--- TASK DATA ---
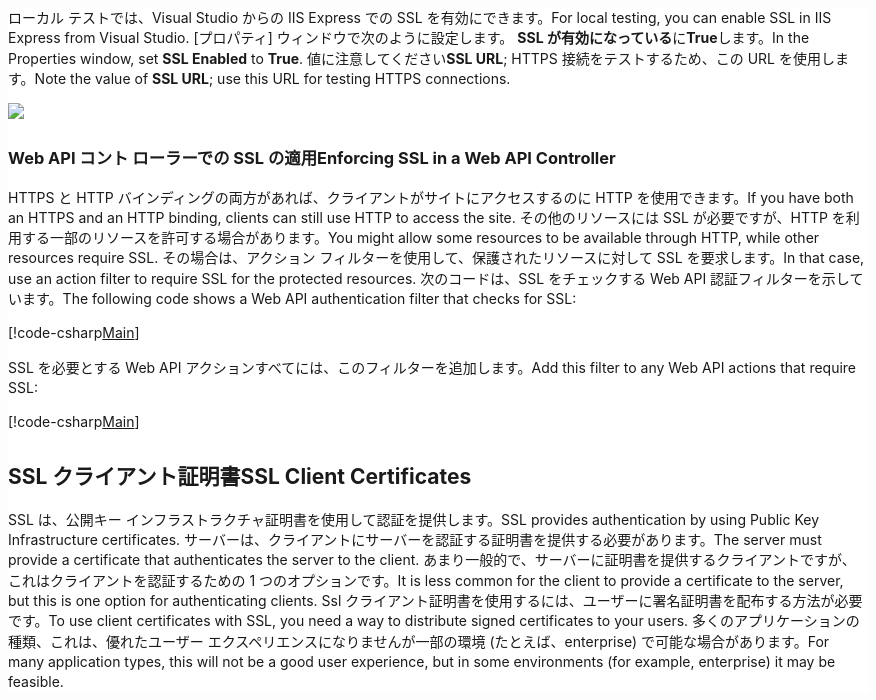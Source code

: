 <span data-ttu-id="fa60d-115">ローカル テストでは、Visual Studio からの IIS Express での SSL を有効にできます。</span><span class="sxs-lookup"><span data-stu-id="fa60d-115">For local testing, you can enable SSL in IIS Express from Visual Studio.</span></span> <span data-ttu-id="fa60d-116">[プロパティ] ウィンドウで次のように設定します。 **SSL が有効になっている**に**True**します。</span><span class="sxs-lookup"><span data-stu-id="fa60d-116">In the Properties window, set **SSL Enabled** to **True**.</span></span> <span data-ttu-id="fa60d-117">値に注意してください**SSL URL**; HTTPS 接続をテストするため、この URL を使用します。</span><span class="sxs-lookup"><span data-stu-id="fa60d-117">Note the value of **SSL URL**; use this URL for testing HTTPS connections.</span></span>

![](working-with-ssl-in-web-api/_static/image1.png)

### <a name="enforcing-ssl-in-a-web-api-controller"></a><span data-ttu-id="fa60d-118">Web API コント ローラーでの SSL の適用</span><span class="sxs-lookup"><span data-stu-id="fa60d-118">Enforcing SSL in a Web API Controller</span></span>

<span data-ttu-id="fa60d-119">HTTPS と HTTP バインディングの両方があれば、クライアントがサイトにアクセスするのに HTTP を使用できます。</span><span class="sxs-lookup"><span data-stu-id="fa60d-119">If you have both an HTTPS and an HTTP binding, clients can still use HTTP to access the site.</span></span> <span data-ttu-id="fa60d-120">その他のリソースには SSL が必要ですが、HTTP を利用する一部のリソースを許可する場合があります。</span><span class="sxs-lookup"><span data-stu-id="fa60d-120">You might allow some resources to be available through HTTP, while other resources require SSL.</span></span> <span data-ttu-id="fa60d-121">その場合は、アクション フィルターを使用して、保護されたリソースに対して SSL を要求します。</span><span class="sxs-lookup"><span data-stu-id="fa60d-121">In that case, use an action filter to require SSL for the protected resources.</span></span> <span data-ttu-id="fa60d-122">次のコードは、SSL をチェックする Web API 認証フィルターを示しています。</span><span class="sxs-lookup"><span data-stu-id="fa60d-122">The following code shows a Web API authentication filter that checks for SSL:</span></span>

[!code-csharp[Main](working-with-ssl-in-web-api/samples/sample1.cs)]

<span data-ttu-id="fa60d-123">SSL を必要とする Web API アクションすべてには、このフィルターを追加します。</span><span class="sxs-lookup"><span data-stu-id="fa60d-123">Add this filter to any Web API actions that require SSL:</span></span>

[!code-csharp[Main](working-with-ssl-in-web-api/samples/sample2.cs)]

## <a name="ssl-client-certificates"></a><span data-ttu-id="fa60d-124">SSL クライアント証明書</span><span class="sxs-lookup"><span data-stu-id="fa60d-124">SSL Client Certificates</span></span>

<span data-ttu-id="fa60d-125">SSL は、公開キー インフラストラクチャ証明書を使用して認証を提供します。</span><span class="sxs-lookup"><span data-stu-id="fa60d-125">SSL provides authentication by using Public Key Infrastructure certificates.</span></span> <span data-ttu-id="fa60d-126">サーバーは、クライアントにサーバーを認証する証明書を提供する必要があります。</span><span class="sxs-lookup"><span data-stu-id="fa60d-126">The server must provide a certificate that authenticates the server to the client.</span></span> <span data-ttu-id="fa60d-127">あまり一般的で、サーバーに証明書を提供するクライアントですが、これはクライアントを認証するための 1 つのオプションです。</span><span class="sxs-lookup"><span data-stu-id="fa60d-127">It is less common for the client to provide a certificate to the server, but this is one option for authenticating clients.</span></span> <span data-ttu-id="fa60d-128">Ssl クライアント証明書を使用するには、ユーザーに署名証明書を配布する方法が必要です。</span><span class="sxs-lookup"><span data-stu-id="fa60d-128">To use client certificates with SSL, you need a way to distribute signed certificates to your users.</span></span> <span data-ttu-id="fa60d-129">多くのアプリケーションの種類、これは、優れたユーザー エクスペリエンスになりませんが一部の環境 (たとえば、enterprise) で可能な場合があります。</span><span class="sxs-lookup"><span data-stu-id="fa60d-129">For many application types, this will not be a good user experience, but in some environments (for example, enterprise) it may be feasible.</span></span>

--- GOAL OF THE EXERCISE ---
Search the preceding listing for "samples", then copy every line that holds it.

--- EXERCISE OUTPUT ---
[!code-csharp[Main](working-with-ssl-in-web-api/samples/sample1.cs)]
[!code-csharp[Main](working-with-ssl-in-web-api/samples/sample2.cs)]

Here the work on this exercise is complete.